Das zweite Konzept ist das Konzept des Ständerates: Sie haben weiterhin zwei Badges, diese können Sie frei verteilen, selbstverständlich auch an Interessenvertreter oder Lobbyisten. Hier besteht natürlich das Problem - oder nicht das Problem, sondern der Zusatz -, dass die Agentur-Lobbyisten ihre Mandate nachtragen müssen. Das ist eigentlich eine Regelung, die durchaus Sinn machen könnte.

In diesem Block 1 wird das detaillierte Hausrecht geregelt. In Artikel 69b geht es darum, wie wir uns bewegen. Dürfen wir noch Lobbyisten mit in die Wandelhalle nehmen, ja oder nein? Welche Ziele und welche Vorgaben sind einzuhalten? Und so weiter. Hier darf man sich durchaus fragen: Ist der Lobbyist das Hauptfeindbild von uns Parlamentarierinnen und Parlamentariern? Da frage ich Sie: Ist Lobbying wirklich so schlimm oder gehört das zu unserem System? Wenn ich in die Reihen schaue, dann sehe ich hier nur Lobbyistinnen und Lobbyisten. Alle hier im Saal haben irgendein Interesse, das sie vertreten oder nicht vertreten. Aus diesem Grund müsste man fragen: Ist denn diese Vorlage überhaupt notwendig? Die FDP-Liberale Fraktion wird trotzdem mehrheitlich überall den Mehrheiten folgen. Es wird einzelne Mitglieder geben, die anders stimmen, aber lassen Sie sich davon nicht beeinflussen. Wir werden in der Gesamtabstimmung zu diesem Gesetzentwurf so oder so als Fraktion geteilter Meinung sein.

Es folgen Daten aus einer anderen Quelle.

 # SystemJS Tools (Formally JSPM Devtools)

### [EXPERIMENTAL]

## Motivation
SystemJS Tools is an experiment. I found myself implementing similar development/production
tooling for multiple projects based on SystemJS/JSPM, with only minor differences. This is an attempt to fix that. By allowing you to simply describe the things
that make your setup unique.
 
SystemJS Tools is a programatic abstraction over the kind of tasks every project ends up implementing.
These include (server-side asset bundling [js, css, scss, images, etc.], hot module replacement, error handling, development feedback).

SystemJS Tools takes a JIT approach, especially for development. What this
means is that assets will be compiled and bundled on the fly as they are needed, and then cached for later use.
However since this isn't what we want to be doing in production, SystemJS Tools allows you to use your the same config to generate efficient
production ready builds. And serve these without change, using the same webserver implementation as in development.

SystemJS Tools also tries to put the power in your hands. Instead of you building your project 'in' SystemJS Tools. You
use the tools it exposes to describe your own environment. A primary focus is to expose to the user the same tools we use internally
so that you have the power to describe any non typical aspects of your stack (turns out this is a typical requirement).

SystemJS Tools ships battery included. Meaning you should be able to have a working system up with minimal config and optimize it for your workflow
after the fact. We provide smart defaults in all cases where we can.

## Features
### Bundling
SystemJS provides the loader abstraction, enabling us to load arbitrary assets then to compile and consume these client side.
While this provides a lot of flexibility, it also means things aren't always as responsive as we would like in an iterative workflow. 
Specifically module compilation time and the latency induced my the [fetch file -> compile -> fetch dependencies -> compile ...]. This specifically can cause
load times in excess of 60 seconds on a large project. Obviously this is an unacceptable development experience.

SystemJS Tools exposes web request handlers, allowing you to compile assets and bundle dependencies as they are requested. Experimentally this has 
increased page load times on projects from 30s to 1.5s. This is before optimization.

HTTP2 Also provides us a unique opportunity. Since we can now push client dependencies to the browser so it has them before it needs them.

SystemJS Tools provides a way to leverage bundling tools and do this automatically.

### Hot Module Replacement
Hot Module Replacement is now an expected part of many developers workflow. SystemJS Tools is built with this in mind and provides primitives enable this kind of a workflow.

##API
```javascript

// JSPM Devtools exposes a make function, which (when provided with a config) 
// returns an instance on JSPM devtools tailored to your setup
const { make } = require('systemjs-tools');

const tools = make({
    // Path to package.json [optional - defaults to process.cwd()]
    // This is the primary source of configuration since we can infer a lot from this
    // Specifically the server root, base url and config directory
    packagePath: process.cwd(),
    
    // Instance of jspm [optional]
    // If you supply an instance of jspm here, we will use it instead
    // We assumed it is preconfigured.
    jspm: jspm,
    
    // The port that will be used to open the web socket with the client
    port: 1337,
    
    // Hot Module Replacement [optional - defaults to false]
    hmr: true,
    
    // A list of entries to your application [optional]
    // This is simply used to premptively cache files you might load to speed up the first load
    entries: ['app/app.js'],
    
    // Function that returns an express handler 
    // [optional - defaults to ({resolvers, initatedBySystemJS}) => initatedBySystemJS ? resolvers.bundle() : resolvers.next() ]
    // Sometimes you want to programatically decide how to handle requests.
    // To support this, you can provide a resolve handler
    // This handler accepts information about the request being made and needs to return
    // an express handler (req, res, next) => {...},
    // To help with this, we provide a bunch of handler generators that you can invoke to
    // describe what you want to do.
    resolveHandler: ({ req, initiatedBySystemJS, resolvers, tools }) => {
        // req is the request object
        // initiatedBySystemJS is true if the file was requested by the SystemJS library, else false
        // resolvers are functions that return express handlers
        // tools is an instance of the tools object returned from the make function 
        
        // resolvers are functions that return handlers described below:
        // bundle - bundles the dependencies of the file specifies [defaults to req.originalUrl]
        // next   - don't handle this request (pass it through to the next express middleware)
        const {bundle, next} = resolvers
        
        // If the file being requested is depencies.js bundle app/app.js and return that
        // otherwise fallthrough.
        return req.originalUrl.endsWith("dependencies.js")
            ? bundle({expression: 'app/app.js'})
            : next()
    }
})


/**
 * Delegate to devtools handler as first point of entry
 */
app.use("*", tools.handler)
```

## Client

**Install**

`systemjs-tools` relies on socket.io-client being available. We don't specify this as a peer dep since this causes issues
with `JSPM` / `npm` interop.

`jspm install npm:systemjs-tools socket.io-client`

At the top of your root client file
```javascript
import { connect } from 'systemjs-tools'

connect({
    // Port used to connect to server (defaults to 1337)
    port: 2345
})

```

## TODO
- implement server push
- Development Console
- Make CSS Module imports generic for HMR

Alle Einzelanträge werden wir ablehnen, ausser dem Antrag Buffat, dem wir zustimmen werden; nicht weil er von Herrn Buffat kommt, sondern weil wir dort eine eventuelle Verbesserung sehen, die wir durchaus unterstützen könnten.

Geniessen Sie nun diese Diskussion zu Block 1, und geniessen Sie nachher die Diskussion zu Block 2. Sie werden sehen, wir kommen keinen Schritt weiter, als wir bereits sind.